• _Required action_
Give the records again word for word. Leave every picture out.

• _Input material_
§ §
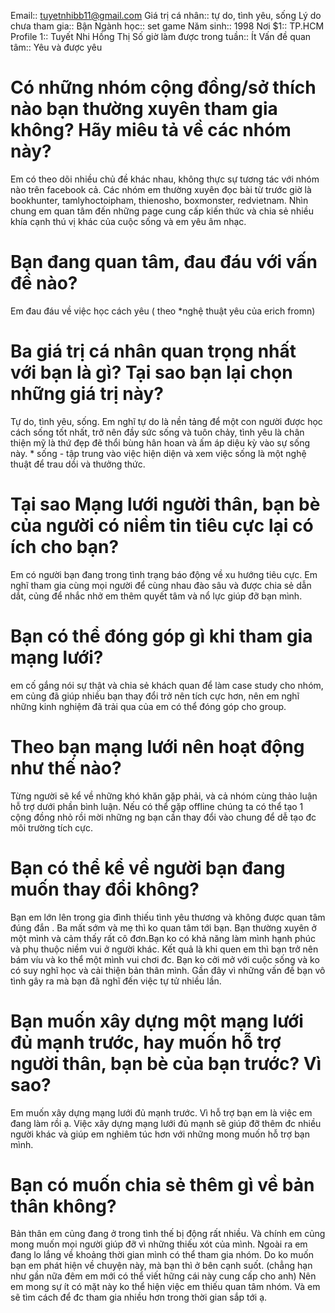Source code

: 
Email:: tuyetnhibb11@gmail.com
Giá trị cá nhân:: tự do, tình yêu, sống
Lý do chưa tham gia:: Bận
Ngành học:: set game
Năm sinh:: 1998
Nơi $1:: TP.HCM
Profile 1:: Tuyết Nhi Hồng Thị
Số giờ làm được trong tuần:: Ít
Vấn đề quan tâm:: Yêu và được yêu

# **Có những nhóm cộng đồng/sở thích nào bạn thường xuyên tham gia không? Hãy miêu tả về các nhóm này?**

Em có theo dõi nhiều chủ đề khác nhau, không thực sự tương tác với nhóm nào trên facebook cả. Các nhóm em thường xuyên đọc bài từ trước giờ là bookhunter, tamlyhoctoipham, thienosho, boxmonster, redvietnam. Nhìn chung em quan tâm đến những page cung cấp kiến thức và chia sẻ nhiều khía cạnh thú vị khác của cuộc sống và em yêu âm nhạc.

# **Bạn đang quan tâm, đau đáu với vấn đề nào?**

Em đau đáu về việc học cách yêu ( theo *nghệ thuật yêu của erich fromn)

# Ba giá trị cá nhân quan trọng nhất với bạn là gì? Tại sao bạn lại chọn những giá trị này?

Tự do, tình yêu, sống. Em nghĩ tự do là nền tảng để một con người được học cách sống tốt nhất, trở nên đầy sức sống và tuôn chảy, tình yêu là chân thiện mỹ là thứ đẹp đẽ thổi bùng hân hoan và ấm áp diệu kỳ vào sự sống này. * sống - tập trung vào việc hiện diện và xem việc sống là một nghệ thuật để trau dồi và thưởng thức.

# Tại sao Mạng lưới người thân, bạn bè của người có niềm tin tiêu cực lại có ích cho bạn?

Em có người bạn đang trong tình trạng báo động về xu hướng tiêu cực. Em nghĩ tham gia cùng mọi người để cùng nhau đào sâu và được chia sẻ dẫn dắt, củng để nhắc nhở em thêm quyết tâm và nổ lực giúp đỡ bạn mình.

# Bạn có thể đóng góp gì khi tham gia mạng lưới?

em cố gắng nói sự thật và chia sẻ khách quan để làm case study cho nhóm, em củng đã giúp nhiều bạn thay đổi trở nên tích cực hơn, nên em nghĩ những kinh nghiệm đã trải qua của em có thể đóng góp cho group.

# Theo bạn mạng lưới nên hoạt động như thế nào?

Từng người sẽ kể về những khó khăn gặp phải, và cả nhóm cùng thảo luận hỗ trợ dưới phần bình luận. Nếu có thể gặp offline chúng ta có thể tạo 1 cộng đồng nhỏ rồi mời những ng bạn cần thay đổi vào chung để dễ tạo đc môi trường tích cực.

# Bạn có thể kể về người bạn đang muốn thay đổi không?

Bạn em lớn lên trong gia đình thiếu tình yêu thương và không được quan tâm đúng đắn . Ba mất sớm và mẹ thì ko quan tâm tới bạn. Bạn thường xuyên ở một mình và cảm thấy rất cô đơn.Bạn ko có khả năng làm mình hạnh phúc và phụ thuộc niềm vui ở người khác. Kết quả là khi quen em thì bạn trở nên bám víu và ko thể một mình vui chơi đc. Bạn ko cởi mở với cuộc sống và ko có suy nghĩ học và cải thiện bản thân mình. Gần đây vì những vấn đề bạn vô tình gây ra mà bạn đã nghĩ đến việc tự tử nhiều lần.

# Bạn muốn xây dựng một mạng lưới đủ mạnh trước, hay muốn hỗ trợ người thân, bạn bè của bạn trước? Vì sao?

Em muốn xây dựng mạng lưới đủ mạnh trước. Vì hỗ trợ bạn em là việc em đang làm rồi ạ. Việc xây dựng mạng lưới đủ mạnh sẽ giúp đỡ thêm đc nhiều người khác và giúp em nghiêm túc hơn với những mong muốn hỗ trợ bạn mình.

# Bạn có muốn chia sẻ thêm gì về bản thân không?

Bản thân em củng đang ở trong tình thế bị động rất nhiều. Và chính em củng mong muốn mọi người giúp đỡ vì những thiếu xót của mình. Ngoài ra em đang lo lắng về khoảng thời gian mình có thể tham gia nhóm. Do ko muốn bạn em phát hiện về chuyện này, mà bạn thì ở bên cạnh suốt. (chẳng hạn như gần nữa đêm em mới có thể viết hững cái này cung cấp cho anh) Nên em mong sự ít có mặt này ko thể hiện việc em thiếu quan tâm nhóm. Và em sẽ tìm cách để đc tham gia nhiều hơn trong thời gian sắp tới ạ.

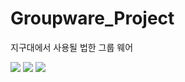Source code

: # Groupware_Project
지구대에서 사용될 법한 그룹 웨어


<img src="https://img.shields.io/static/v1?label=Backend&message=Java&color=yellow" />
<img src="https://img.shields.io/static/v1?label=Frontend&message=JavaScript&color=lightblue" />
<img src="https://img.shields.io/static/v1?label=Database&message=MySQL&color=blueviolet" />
§ §
• _Answer space_
Source code

: 
Email:: tuyetnhibb11@gmail.com
Giá trị cá nhân:: tự do, tình yêu, sống
Lý do chưa tham gia:: Bận
Ngành học:: set game
Năm sinh:: 1998
Nơi $1:: TP.HCM
Profile 1:: Tuyết Nhi Hồng Thị
Số giờ làm được trong tuần:: Ít
Vấn đề quan tâm:: Yêu và được yêu

# **Có những nhóm cộng đồng/sở thích nào bạn thường xuyên tham gia không? Hãy miêu tả về các nhóm này?**

Em có theo dõi nhiều chủ đề khác nhau, không thực sự tương tác với nhóm nào trên facebook cả. Các nhóm em thường xuyên đọc bài từ trước giờ là bookhunter, tamlyhoctoipham, thienosho, boxmonster, redvietnam. Nhìn chung em quan tâm đến những page cung cấp kiến thức và chia sẻ nhiều khía cạnh thú vị khác của cuộc sống và em yêu âm nhạc.

# **Bạn đang quan tâm, đau đáu với vấn đề nào?**

Em đau đáu về việc học cách yêu ( theo *nghệ thuật yêu của erich fromn)

# Ba giá trị cá nhân quan trọng nhất với bạn là gì? Tại sao bạn lại chọn những giá trị này?

Tự do, tình yêu, sống. Em nghĩ tự do là nền tảng để một con người được học cách sống tốt nhất, trở nên đầy sức sống và tuôn chảy, tình yêu là chân thiện mỹ là thứ đẹp đẽ thổi bùng hân hoan và ấm áp diệu kỳ vào sự sống này. * sống - tập trung vào việc hiện diện và xem việc sống là một nghệ thuật để trau dồi và thưởng thức.

# Tại sao Mạng lưới người thân, bạn bè của người có niềm tin tiêu cực lại có ích cho bạn?

Em có người bạn đang trong tình trạng báo động về xu hướng tiêu cực. Em nghĩ tham gia cùng mọi người để cùng nhau đào sâu và được chia sẻ dẫn dắt, củng để nhắc nhở em thêm quyết tâm và nổ lực giúp đỡ bạn mình.

# Bạn có thể đóng góp gì khi tham gia mạng lưới?

em cố gắng nói sự thật và chia sẻ khách quan để làm case study cho nhóm, em củng đã giúp nhiều bạn thay đổi trở nên tích cực hơn, nên em nghĩ những kinh nghiệm đã trải qua của em có thể đóng góp cho group.

# Theo bạn mạng lưới nên hoạt động như thế nào?

Từng người sẽ kể về những khó khăn gặp phải, và cả nhóm cùng thảo luận hỗ trợ dưới phần bình luận. Nếu có thể gặp offline chúng ta có thể tạo 1 cộng đồng nhỏ rồi mời những ng bạn cần thay đổi vào chung để dễ tạo đc môi trường tích cực.

# Bạn có thể kể về người bạn đang muốn thay đổi không?

Bạn em lớn lên trong gia đình thiếu tình yêu thương và không được quan tâm đúng đắn . Ba mất sớm và mẹ thì ko quan tâm tới bạn. Bạn thường xuyên ở một mình và cảm thấy rất cô đơn.Bạn ko có khả năng làm mình hạnh phúc và phụ thuộc niềm vui ở người khác. Kết quả là khi quen em thì bạn trở nên bám víu và ko thể một mình vui chơi đc. Bạn ko cởi mở với cuộc sống và ko có suy nghĩ học và cải thiện bản thân mình. Gần đây vì những vấn đề bạn vô tình gây ra mà bạn đã nghĩ đến việc tự tử nhiều lần.

# Bạn muốn xây dựng một mạng lưới đủ mạnh trước, hay muốn hỗ trợ người thân, bạn bè của bạn trước? Vì sao?

Em muốn xây dựng mạng lưới đủ mạnh trước. Vì hỗ trợ bạn em là việc em đang làm rồi ạ. Việc xây dựng mạng lưới đủ mạnh sẽ giúp đỡ thêm đc nhiều người khác và giúp em nghiêm túc hơn với những mong muốn hỗ trợ bạn mình.

# Bạn có muốn chia sẻ thêm gì về bản thân không?

Bản thân em củng đang ở trong tình thế bị động rất nhiều. Và chính em củng mong muốn mọi người giúp đỡ vì những thiếu xót của mình. Ngoài ra em đang lo lắng về khoảng thời gian mình có thể tham gia nhóm. Do ko muốn bạn em phát hiện về chuyện này, mà bạn thì ở bên cạnh suốt. (chẳng hạn như gần nữa đêm em mới có thể viết hững cái này cung cấp cho anh) Nên em mong sự ít có mặt này ko thể hiện việc em thiếu quan tâm nhóm. Và em sẽ tìm cách để đc tham gia nhiều hơn trong thời gian sắp tới ạ.

Source code

: # Groupware_Project
지구대에서 사용될 법한 그룹 웨어


<img src="https://img.shields.io/static/v1?label=Backend&message=Java&color=yellow" />
<img src="https://img.shields.io/static/v1?label=Frontend&message=JavaScript&color=lightblue" />
<img src="https://img.shields.io/static/v1?label=Database&message=MySQL&color=blueviolet" />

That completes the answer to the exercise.